The Greeks were among the first great seafaring nations, and the wealth of
their civilization was built largely on their forays across the Mediterranean.
It is not surprising, then, that dolphins appear frequently in Classical
mythology - they are depicted, for example, on frescoes on the bathroom wall in
the Palace of Knossos in Crete, which dates to 1600 BC-- but it is through the
writings of the Greek poets that most of the myths about dolphins are known to
us today.
One of the earliest dolphin stories is Homer's 'Hymn to Apollo', which
describes how the god Apollo founded the temple at Delphi after a journey which
took him all over Greece in search of a suitable site. Eventually he chose a
lonely cave nestling at the foot of Mount Parnassos, which was guarded by the
dragoness Python, whom he slew with an arrow from his silver bow.

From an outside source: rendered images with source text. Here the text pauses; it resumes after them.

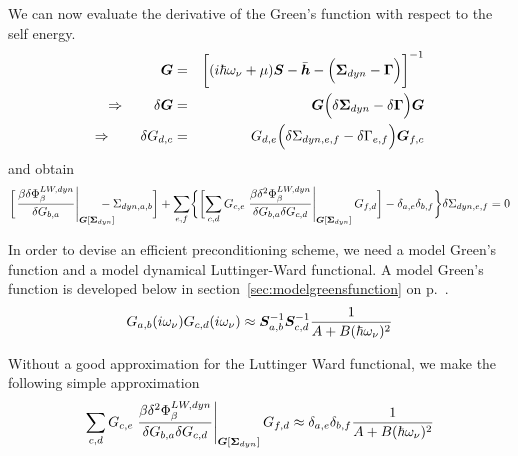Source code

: \documentclass[11pt,a4paper]{report}
\begin{document}
We can now evaluate the derivative of the Green's function with
respect to the self energy.
\begin{eqnarray}
\bm{G}&=&\biggl[(i\hbar\omega_\nu+\mu)\bm{S}-\bar{\bm{h}}
-\Bigl(\bm{\Sigma}_{dyn}-\bm{\Gamma}\Bigr)\biggr]^{-1}
\nonumber\\
\Rightarrow\qquad
\delta\bm{G}&=&\bm{G}\Bigl(\delta\bm{\Sigma}_{dyn}
-\delta\bm{\Gamma}\Bigr)\bm{G}
\nonumber\\
\Rightarrow\qquad
\delta{G}_{d,c}&=&{G}_{d,e}\Bigl(\delta{\Sigma}_{dyn,e,f}
-\delta{\Gamma}_{e,f}\Bigr)\bm{G}_{f,c}
\end{eqnarray}
and obtain
\begin{eqnarray}
\biggl[\left.\frac{\beta\delta\Phi^{LW,dyn}_\beta}{\delta G_{b,a}}
\right|_{\mat{G}[\mat{\Sigma}_{dyn}]}\hspace{-0.5cm}
-\Sigma_{dyn,a,b}
\biggr]
+
\sum_{e,f}
\biggl\lbrace
\biggl[\sum_{c,d}
G_{c,e}
\left.\frac{\beta\delta^2\Phi^{LW,dyn}_\beta}
{\delta{G}_{b,a}\delta{G}_{c,d}}
\right|_{\mat{G}[\mat{\Sigma}_{dyn}]}
G_{f,d}
\biggr]-\delta_{a,e}\delta_{b,f}
\biggr\rbrace
\delta\Sigma_{dyn,e,f}
=0
\nonumber\\
\end{eqnarray}


In order to devise an efficient preconditioning scheme, we need a
model Green's function and a model dynamical Luttinger-Ward
functional. A model Green's function is developed below in
section~\ref{sec:modelgreensfunction} on
p.~\pageref{sec:modelgreensfunction}.
\begin{eqnarray}
G_{a,b}(i\omega_\nu)
G_{c,d}(i\omega_\nu)
\approx \bm{S}^{-1}_{a,b}\bm{S}^{-1}_{c,d}
\frac{1}{A+B(\hbar\omega_\nu)^2}
\end{eqnarray}

Without a good approximation for the Luttinger Ward functional, we
make the following simple approximation
\begin{eqnarray}
\sum_{c,d}
G_{c,e}
\left.\frac{\beta\delta^2\Phi^{LW,dyn}_\beta}
{\delta{G}_{b,a}\delta{G}_{c,d}}
\right|_{\bm{G}[\bm{\Sigma}_{dyn}]}
G_{f,d}
\approx 
\delta_{a,e}\delta_{b,f}
\frac{1}{A+B(\hbar\omega_\nu)^2}
\end{eqnarray}
\end{document}
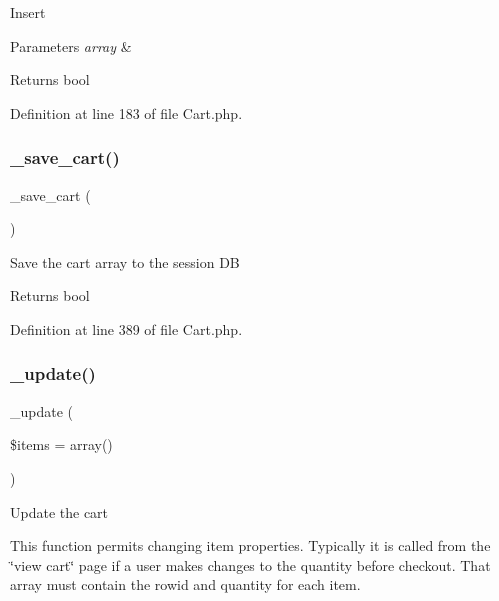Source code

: Insert


\begin{DoxyParams}{Parameters}
{\em array} & \\
\hline
\end{DoxyParams}
\begin{DoxyReturn}{Returns}
bool 
\end{DoxyReturn}


Definition at line 183 of file Cart.\+php.

\mbox{\label{class_c_i___cart_abaa559f3e9e7f8ad933f19165fb61083}} 
\subsubsection{\texorpdfstring{\_save\_cart()}{\_save\_cart()}}
{\footnotesize\ttfamily \+\_\+save\+\_\+cart (\begin{DoxyParamCaption}{ }\end{DoxyParamCaption})\hspace{0.3cm}{\ttfamily [protected]}}

Save the cart array to the session DB

\begin{DoxyReturn}{Returns}
bool 
\end{DoxyReturn}


Definition at line 389 of file Cart.\+php.

\mbox{\label{class_c_i___cart_ac7b19afff2357d4b9e926ee2df1f3e65}} 
\subsubsection{\texorpdfstring{\_update()}{\_update()}}
{\footnotesize\ttfamily \+\_\+update (\begin{DoxyParamCaption}\item[{}]{\$items = {\ttfamily array()} }\end{DoxyParamCaption})\hspace{0.3cm}{\ttfamily [protected]}}

Update the cart

This function permits changing item properties. Typically it is called from the \char`\"{}view cart\char`\"{} page if a user makes changes to the quantity before checkout. That array must contain the rowid and quantity for each item.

After killing the dragoness, Apollo set off to hijack a Cretan merchant ship,
leaping aboard the boat in the guise of a dolphin. Terrified, the crew huddled
below deck while the dolphin Apollo directed the winds to blow the ship right
around the Greek coast and into the harbour below Delphi. Then, according to
Homer's poem, the sun god instructed his hostages to live in the new temple and
serve him as priests:
And whereas I first, in the misty sea, sprung aboard the swift ship in the
guise of a dolphin, therefore pray to me as Apollo Delphinus.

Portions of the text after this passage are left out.